La présidente : « – Il dormait ?
– Oui. Et il grognait. Puis il a recommencé. La 2e fois qu’il m’a caressée, j’ai crié : “Non, non et non ! Stop ! Et je suis partie près du conducteur.
– Pensez-vous qu’il vous a volontairement touchée ?
– Je l’ignore, répond-elle avec honnêteté. Je ne suis pas dans sa tête. Mais deux fois le même geste…
– Oui. D’autant qu’il s’est livré à des faits totalement similaires à bord d’un train il y a deux ans. Cela diminue le bénéfice du doute. »
« Neuf femmes sur dix victimes de tels faits dans les transports »
Bienveillante, Allison se constitue partie civile mais « ne souhaite pas que sa femme, ses enfants soient pénalisés ». Belle personne, belle âme : « Moi-même étrangère, ayant rencontré des difficultés à m’exprimer, je pourrais admettre qu’il ne m’ait pas comprise », ajoute-t-elle. Cependant, ses « non » et mouvements de recul, d’opposition, entrent dans le langage universel.

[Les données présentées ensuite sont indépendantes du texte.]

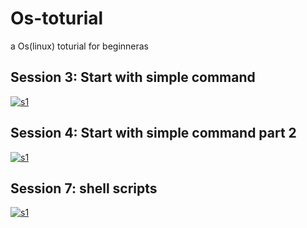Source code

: # Os-toturial
a Os(linux) toturial for beginneras



## Session 3: Start with simple command

[![s1](https://img.shields.io/badge/s3%20read-FCFC0F)](https://github.com/tahamusvi/Os-toturial/blob/main/s3.md)



## Session 4: Start with simple command part 2

[![s1](https://img.shields.io/badge/s4%20read-FCFC0F)](https://github.com/tahamusvi/Os-toturial/blob/main/s4.md)




## Session 7: shell scripts

[![s1](https://img.shields.io/badge/s7%20read-FCFC0F)](https://github.com/tahamusvi/Os-toturial/blob/main/s7.md)
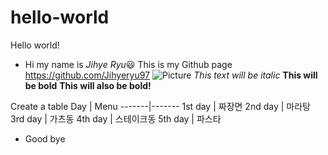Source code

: # hello-world

Hello world!
* Hi my name is _Jihye Ryu_:smiley:
This is my Github page https://github.com/Jihyeryu97
![Picture](C:\Users\USER\Desktop\claudemonet.jpg)
*This text will be italic*
**This will be bold**
__This will also be bold!__

Create a table
Day    | Menu
-------|-------
1st day | 짜장면
2nd day | 마라탕
3rd day | 가츠동
4th day | 스테이크동
5th day | 파스타

- Good bye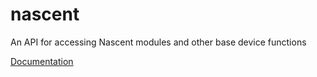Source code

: # nascent

An API for accessing Nascent modules and other base device functions

[Documentation](http://nascentobjects.bitbucket.org/module-Nascent.html)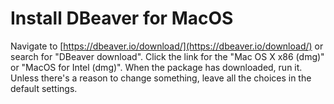 # Install DBeaver for MacOS

Navigate to [https://dbeaver.io/download/](https://dbeaver.io/download/) or search for "DBeaver download". Click the link for the "Mac OS X x86 (dmg)" or "MacOS for Intel (dmg)". When the package has downloaded, run it. Unless there's a reason to change something, leave all the choices in the default settings.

Madhan et sa femme, sans titre de séjour, survivent grâce une association. Les enfants nés en France sont scolarisés. Leur père inscrit au Fijais (fichier judiciaire des auteurs d’infractions sexuelles ou violentes) pointe quand il y songe et se soûle en dépit du manque d’argent. L’infraction de 2021 s’est révélée si grave que le tribunal a assorti sa condamnation d’un mandat de dépôt à l’audience et d’une surveillance pendant deux ans, dont le terme correspond jour pour jour à la récidive. Le juge de l’application des peines se déclare favorable à la révocation d’un an de sursis.

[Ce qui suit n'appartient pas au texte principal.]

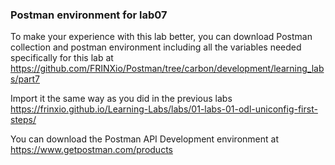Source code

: ### Postman environment for lab07

To make your experience with this lab better, you can download Postman collection and postman environment including all the variables needed specifically for this lab at  <https://github.com/FRINXio/Postman/tree/carbon/development/learning_labs/part7>

Import it the same way as you did in the previous labs <https://frinxio.github.io/Learning-Labs/labs/01-labs-01-odl-uniconfig-first-steps/>

You can download the Postman API Development environment at <https://www.getpostman.com/products>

Le procureur Julien Piat « salue le courage de Madame car le contexte est difficile », puis hausse le ton : « Neuf femmes sur dix sont victimes de tels faits, violences sexuelles et sexistes, dans les transports en commun ! Elles n’osent plus prendre le bus, le train. » Allison, qui avait eu du mal à retenir ses larmes durant sa déposition, est en pleurs. « Monsieur est dans le déni, ça glisse sur lui, il n’a aucune prise de conscience. Il ne s’agit pas ici d’une main molle tombant sur un voisin parce qu’on est endormi. Il n’y a aucun doute, je rappelle qu’elle était installée devant lui. » Considérant « qu’il se moque des décisions de justice et représente à [ses] yeux un danger pour les femmes », Julien Piat requiert deux ans de prison dont dix mois ferme, la révocation du sursis à hauteur de 14 mois, l’incarcération immédiate.

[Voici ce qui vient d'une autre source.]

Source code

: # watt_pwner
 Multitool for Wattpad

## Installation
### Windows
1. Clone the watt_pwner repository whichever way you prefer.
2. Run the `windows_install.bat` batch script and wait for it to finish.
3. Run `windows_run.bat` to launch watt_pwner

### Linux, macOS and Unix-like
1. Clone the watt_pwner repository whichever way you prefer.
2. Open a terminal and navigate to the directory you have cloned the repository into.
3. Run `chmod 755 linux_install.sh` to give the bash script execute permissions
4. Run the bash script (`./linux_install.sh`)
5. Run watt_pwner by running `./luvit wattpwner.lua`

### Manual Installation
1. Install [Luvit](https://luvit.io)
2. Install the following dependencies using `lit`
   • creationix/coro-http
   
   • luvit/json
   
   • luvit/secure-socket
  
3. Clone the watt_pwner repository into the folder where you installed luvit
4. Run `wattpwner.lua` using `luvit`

Me Cynthia Nerestan « s’interroge » : « L’imputabilité est certaine selon le parquet mais ni les témoins ni le conducteur du bus n’ont été entendus. Il n’y a que la parole de l’une contre celle de l’autre. » L’avocate sait combien le terrain choisi est glissant. Aussi, atténue-t-elle le propos : « Je ne dis pas qu’il faut le croire, tant son casier ne plaide pas en sa faveur. Je voudrais seulement que l’on tienne compte de son état : “Il paraissait drogué, KO”, a indiqué la Sûreté ferroviaire. Il a eu un geste ambigu, oui, mais était-ce volontaire ? Il se trouvait dans un état second… » La défense espère « une peine réduite ».
Me Nerestan sera entendue : Madhan est maintenu en détention un an au lieu de deux. Il est réinscrit au Fijais. Allison recevra 500 € pour préjudice moral, somme qui l’aidera à régler sa psychologue : « Je veux la revoir. Ma 3e agression a un effet boule de neige », image-t-elle pour décrire le réveil de ses deux précédents traumatismes.
* Prénom modifié
(1) Selon Le Parisien du 31 août 2023, et un procès-verbal que nos confrères ont consulté, 57 000 plaintes pour agressions sexuelles dans les transports en commun ont été enregistrées en 2022, « soit 156 par jour ».